Moa
Artist's rendition of a Haast's eagle attacking a moa John Megahan/Wiki Commons

A New Zealand politician has pushed the idea that moa, a giant, flightless bird which became extinct around 600 years ago, may one day roam in the Wellington region of the country.

Trevor Mallard, Labour's Hutt South MP, presented his theory to around 30 business people at meeting in Wainuiomata.

While admitting it sounded "a bit Jurassic Park", Mallard said scientists had been making progress on techniques to use recovered DNA from extinct animals to construct new life. He suggested that Moa could return to the bush of Rimutaka Forest Park.

"It would certainly give us international focus and, frankly, I can't think of a better place.

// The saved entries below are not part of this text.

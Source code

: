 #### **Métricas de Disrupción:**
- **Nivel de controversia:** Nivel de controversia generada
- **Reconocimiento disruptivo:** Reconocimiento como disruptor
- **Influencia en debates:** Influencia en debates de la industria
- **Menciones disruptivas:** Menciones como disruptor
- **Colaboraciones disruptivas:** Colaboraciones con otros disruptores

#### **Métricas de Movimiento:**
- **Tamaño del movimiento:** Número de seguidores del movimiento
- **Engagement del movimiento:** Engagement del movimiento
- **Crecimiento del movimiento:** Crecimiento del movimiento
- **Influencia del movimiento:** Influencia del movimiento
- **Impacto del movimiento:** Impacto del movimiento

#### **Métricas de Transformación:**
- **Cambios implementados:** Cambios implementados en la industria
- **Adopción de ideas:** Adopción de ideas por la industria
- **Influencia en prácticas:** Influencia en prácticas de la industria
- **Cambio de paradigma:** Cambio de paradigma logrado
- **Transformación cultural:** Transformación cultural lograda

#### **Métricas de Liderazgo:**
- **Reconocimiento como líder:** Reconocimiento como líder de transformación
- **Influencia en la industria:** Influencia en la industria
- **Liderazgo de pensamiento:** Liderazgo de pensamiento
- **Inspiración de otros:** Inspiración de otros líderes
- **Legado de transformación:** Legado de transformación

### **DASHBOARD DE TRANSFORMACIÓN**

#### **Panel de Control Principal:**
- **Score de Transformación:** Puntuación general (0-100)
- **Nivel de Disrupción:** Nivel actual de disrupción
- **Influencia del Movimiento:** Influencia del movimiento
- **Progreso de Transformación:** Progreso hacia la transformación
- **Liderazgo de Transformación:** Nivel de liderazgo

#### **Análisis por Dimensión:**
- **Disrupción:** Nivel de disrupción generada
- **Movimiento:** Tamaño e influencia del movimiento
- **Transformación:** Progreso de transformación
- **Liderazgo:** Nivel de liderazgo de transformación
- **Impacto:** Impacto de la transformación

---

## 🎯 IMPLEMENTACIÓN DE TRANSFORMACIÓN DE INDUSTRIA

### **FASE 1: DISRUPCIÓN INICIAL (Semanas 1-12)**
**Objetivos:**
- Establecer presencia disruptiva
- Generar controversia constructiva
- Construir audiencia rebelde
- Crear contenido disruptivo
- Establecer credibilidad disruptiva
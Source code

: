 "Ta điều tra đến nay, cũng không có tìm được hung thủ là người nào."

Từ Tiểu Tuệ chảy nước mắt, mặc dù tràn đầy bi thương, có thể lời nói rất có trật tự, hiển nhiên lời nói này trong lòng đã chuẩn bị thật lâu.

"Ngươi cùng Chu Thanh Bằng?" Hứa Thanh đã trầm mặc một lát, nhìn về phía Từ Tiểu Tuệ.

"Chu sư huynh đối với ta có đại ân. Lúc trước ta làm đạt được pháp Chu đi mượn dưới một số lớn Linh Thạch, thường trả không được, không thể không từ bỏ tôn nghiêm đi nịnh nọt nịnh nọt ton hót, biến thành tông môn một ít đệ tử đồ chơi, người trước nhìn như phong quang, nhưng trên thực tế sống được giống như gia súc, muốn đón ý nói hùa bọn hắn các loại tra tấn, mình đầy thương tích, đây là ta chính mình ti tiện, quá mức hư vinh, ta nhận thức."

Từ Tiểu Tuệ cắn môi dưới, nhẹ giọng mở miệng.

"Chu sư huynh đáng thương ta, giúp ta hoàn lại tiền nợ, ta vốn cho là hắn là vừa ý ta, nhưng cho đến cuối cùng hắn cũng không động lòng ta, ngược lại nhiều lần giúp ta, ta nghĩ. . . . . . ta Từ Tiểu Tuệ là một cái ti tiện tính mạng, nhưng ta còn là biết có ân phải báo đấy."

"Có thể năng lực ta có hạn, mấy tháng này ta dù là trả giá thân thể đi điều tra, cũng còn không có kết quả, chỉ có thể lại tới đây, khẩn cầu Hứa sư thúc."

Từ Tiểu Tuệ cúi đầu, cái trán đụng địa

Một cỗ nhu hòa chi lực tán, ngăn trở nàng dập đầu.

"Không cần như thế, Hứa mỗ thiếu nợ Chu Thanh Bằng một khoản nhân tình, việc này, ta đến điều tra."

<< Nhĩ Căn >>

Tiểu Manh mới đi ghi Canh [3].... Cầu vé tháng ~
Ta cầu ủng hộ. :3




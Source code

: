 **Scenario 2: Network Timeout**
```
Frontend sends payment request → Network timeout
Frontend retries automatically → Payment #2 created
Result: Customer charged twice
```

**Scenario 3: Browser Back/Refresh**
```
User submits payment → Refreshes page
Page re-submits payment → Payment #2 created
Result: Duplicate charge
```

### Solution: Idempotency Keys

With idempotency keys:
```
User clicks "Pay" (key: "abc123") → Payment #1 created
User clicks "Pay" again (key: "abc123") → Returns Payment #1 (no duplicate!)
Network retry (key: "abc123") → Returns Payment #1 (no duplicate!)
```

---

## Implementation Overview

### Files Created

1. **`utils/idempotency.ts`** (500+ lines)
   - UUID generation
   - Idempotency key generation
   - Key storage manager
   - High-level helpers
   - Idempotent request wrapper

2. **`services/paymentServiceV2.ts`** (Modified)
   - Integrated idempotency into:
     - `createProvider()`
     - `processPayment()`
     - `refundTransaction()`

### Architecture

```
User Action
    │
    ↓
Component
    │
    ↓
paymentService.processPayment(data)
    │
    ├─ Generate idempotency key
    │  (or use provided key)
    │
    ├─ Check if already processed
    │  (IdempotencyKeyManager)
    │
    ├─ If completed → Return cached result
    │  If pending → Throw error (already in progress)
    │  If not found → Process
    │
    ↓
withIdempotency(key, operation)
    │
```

Those valleys [behind Wainuiomata] are accessible without helicopter, with a one-hour walk," he said.

Mallard added that he was aware that he had opened himself to "bird jokes and extinction jokes" but people once mocked those who said the kiwi would return to Wainuiomata.

A population of North Island Brown Kiwi has been established in the northern part of the Rimutaka Forest Park, a protected area near Wellington.

Mallard continues to campaign for the return of the bird, despite leader David Cuncliffe's comment that "the moa is not a goer".

"The moa will be a goer but we are talking 50 to 100 years out. Of course it's not official Labour Party policy," he responded.

"I only want the small moa in Wainuiomata. I don't want those that are 240kg and 3.5m tall. I'd like ones that I could pat on the head," he said.

The moa were nine species of flightless birds endemic to New Zealand. The largest species, Dinornis robustus and Dinornis novaezelandiae, reached around 12 feet in height.

Moa were the dominant herbivores in the forests of New Zealand, as well as the country's shrubland and subalpine ecosystems for thousands of years. It is understood that all species of moa died out by 1400 CE, due to overhunting by the Māori and habitat decline.

Morten Allentoft, an evolutionary biologist at the University of Copenhagen, told Science that the Polynesians who first settled in New Zealand ate moas of all ages, as well as their eggs.

"You see heaps and heaps of the birds' bones in archaeological sites," Allentoft said. "If you hunt animals at all their life stages, they will never have a chance."